Los accesos —rampas, ascensores y escaleras— al aparcamiento subterráneo del centro han adulterado calles, plazas, aceras y la perspectiva que podrían ofrecer otros edificios singulares.



Aceras reducidas a su mínima expresión.

El histórico edificio del Banco de Bilbao, oculto tras un ascensor y una escalera.








Gran parte de la calzada de la calle de Alcalá convertida en una rampa de acceso del aparcamiento del Centro Canalejas.




El edificio del ministerio de Educación oculto tras una rampa del aparcamiento del Centro Canalejas.



La acera de la calle de Alcalá frente a la iglesia de las Calatravas, en restauración.

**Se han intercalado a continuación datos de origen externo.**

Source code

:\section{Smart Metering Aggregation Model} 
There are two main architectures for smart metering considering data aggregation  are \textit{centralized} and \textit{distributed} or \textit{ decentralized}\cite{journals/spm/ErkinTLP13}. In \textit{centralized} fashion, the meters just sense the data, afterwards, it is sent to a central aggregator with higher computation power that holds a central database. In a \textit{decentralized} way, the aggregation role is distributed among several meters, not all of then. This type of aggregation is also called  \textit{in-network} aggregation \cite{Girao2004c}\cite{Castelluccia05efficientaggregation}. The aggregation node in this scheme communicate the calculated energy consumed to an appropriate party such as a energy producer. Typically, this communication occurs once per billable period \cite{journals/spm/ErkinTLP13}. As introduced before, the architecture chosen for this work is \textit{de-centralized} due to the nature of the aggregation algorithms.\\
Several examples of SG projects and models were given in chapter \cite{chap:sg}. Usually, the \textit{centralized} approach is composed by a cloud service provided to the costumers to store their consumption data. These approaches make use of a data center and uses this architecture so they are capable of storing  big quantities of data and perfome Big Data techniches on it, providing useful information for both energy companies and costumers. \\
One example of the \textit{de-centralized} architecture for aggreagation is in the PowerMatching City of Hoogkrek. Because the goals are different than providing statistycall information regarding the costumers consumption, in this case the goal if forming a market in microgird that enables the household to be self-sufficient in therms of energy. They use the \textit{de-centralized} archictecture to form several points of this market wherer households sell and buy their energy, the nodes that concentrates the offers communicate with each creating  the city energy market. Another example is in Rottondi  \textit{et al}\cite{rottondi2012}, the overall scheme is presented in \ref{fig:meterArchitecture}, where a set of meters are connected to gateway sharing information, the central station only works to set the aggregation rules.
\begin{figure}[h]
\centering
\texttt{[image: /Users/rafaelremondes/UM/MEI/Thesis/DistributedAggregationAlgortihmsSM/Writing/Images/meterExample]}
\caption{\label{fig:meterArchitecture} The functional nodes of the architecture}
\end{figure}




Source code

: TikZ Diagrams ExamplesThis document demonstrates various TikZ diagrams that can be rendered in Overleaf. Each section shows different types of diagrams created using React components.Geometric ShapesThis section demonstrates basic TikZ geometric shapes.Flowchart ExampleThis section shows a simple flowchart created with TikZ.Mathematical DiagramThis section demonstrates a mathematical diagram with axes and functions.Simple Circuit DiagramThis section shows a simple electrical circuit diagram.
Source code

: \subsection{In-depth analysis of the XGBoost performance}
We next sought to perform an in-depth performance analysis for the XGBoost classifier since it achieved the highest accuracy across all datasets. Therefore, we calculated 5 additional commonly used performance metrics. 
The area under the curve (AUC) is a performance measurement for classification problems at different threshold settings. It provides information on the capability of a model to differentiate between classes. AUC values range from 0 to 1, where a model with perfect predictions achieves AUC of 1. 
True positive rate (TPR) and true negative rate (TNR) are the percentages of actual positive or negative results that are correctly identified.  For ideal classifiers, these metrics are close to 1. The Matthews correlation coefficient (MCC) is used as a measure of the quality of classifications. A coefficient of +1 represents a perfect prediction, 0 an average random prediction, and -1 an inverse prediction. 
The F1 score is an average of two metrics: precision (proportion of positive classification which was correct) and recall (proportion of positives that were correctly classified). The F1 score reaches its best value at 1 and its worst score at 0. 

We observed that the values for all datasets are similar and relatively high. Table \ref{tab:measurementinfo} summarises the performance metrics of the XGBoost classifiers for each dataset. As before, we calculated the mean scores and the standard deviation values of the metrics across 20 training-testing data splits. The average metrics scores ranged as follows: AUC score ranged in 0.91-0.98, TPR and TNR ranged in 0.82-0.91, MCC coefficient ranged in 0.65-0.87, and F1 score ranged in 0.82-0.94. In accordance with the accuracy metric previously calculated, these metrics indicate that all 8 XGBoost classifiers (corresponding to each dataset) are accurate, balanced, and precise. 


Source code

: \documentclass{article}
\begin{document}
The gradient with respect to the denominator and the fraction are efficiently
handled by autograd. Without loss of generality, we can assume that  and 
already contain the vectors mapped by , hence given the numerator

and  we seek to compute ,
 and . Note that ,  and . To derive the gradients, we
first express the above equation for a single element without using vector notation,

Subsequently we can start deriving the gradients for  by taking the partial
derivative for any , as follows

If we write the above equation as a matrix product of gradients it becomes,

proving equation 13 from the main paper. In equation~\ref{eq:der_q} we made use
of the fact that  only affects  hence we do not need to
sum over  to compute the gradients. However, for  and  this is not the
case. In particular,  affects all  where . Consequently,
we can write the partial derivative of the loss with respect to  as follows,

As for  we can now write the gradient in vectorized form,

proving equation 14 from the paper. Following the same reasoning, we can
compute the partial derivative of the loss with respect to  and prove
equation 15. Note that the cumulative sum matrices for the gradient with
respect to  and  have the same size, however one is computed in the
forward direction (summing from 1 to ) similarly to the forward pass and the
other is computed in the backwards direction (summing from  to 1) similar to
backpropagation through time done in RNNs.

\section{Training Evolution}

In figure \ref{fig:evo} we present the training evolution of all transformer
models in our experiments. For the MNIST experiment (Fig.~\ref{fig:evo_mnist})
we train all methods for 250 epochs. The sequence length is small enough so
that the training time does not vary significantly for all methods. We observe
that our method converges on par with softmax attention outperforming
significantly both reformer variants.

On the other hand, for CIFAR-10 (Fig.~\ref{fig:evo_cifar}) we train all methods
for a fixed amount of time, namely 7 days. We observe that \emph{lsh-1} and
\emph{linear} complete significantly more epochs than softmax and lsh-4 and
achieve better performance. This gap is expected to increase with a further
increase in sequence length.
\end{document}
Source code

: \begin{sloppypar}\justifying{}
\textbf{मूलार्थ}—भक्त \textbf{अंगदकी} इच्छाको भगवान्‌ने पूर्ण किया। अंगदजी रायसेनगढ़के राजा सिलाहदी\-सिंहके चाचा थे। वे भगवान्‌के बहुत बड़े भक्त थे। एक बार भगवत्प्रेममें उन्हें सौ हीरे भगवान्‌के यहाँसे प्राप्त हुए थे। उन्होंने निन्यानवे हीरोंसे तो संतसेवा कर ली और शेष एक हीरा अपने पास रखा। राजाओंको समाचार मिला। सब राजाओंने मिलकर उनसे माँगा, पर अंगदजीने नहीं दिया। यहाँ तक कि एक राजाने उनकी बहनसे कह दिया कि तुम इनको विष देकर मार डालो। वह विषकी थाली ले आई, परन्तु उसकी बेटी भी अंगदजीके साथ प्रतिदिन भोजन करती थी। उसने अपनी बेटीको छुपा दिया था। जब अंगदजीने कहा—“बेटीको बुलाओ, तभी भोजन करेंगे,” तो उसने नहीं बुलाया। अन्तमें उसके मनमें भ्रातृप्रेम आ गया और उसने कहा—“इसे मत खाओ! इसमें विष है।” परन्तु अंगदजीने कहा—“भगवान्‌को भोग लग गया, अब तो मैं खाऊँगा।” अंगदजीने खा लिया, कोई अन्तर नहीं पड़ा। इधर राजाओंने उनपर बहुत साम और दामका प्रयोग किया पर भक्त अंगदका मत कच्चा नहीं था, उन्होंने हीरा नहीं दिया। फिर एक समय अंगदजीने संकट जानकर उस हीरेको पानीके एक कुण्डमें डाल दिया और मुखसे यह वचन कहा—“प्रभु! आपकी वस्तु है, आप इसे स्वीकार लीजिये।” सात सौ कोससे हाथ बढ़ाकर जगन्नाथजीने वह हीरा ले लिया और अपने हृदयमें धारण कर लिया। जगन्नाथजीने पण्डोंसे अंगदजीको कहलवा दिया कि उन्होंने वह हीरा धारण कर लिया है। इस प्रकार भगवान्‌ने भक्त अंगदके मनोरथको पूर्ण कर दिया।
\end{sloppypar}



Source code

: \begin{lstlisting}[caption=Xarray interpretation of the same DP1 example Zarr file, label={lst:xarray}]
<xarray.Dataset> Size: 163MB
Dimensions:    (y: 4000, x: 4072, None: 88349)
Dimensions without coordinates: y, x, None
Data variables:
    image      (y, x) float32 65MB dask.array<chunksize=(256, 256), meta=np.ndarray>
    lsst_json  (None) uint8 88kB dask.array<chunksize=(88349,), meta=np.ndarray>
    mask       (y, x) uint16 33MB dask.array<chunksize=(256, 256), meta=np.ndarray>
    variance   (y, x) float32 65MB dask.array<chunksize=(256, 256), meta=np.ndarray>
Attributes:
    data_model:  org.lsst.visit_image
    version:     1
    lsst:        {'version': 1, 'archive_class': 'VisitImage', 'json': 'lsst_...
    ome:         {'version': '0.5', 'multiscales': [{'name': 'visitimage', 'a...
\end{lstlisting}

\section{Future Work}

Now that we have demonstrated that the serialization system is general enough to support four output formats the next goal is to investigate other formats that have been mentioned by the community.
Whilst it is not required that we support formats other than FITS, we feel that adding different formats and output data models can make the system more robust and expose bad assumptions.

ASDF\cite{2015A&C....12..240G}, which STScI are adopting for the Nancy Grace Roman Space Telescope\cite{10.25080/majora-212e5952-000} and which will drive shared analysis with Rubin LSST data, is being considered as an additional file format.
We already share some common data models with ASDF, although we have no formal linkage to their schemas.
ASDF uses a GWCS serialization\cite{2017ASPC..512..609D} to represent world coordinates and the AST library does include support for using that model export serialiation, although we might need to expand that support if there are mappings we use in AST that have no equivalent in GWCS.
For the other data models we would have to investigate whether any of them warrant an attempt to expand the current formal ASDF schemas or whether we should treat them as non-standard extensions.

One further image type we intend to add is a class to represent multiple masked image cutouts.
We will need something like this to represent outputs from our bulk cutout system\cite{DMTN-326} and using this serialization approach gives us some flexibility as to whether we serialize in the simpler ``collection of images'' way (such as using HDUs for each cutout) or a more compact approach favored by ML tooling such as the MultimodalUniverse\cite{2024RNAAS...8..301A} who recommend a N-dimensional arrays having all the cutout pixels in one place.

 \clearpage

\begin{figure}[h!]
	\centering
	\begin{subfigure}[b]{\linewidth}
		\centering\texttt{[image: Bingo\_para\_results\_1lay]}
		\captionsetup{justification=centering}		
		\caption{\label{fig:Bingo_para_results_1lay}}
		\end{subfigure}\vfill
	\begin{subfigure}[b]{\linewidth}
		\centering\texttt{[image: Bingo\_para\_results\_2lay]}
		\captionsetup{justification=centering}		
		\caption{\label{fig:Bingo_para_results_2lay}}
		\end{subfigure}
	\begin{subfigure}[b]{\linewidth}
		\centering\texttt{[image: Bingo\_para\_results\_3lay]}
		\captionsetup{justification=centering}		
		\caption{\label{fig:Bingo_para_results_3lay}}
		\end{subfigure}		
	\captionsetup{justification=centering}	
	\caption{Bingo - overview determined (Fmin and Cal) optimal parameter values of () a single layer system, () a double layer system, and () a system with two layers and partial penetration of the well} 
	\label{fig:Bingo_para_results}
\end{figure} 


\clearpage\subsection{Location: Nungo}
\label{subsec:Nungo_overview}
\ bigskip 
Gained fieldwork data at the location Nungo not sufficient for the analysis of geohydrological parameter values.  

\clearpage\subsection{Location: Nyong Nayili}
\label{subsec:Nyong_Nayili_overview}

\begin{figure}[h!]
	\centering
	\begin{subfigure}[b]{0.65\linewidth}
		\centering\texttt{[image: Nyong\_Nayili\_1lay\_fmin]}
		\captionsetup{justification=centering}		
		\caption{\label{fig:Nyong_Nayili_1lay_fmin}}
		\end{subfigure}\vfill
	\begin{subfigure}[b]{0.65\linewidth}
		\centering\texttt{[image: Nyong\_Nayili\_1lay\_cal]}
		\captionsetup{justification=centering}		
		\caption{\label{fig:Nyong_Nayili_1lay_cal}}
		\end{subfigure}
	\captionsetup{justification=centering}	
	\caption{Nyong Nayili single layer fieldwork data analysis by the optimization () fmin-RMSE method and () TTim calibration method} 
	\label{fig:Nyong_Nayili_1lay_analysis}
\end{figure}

La plaza de Canalejas, las Cuatro Calles, no tendría nada que envidiar a la parisina de las Victoires, a pesar de la falta de una estatua del asesinado gobernante en su centro geométrico. Pero todos esos elementos citados, más las motos subidas a las aceras y unos bloques de piedra a modo de parapeto y banco mal concebido, la afean, vulgarizan y encutrecen. 
José Canalejas, presidente del Consejo de Ministros, fue tiroteado y muerto en 1912 a unas decenas de metros de distancia, mientras observaba el escaparate de la librería San Martín de la Puerta del Sol, desaparecida en 1992. Era colindante con la confitería La Pajarita, famosa por sus caramelos, célebres por el jeroglífico de su envoltorio. Cerró en 1991. La propiedad del edificio instó el expediente de ruina del inmueble y se desahució a los inquilinos, entre ellos la misma confitería, una administración de loterías y la adyacente librería. Otra operación especulativa propia de Madrid.
 









 

Antes, cuando desde la Puerta del Sol se levantaba la mirada hacia levante, se divisaba el luminoso de Tío Pepe, que coronaba el inmueble que hoy ocupa una mastodóntica tienda de una popular multinacional de la electrónica y sus servicios aparejados. Hoy, nuestra vista se topa con las chimeneas de Botín, las salidas de humos de los establecimientos de restauración ahora situados en los sótanos de los restos de lo que fueron unos palacios dedicados a la banca. Es la herencia que el banquero y sus continuadores han legado a los madrileños. También es un sarcasmo que las grandes corporaciones hablen de responsabilidad social y se vanaglorien de algo que no practican.

Las chimeneas de Botín con la Puerta del Sol en obras.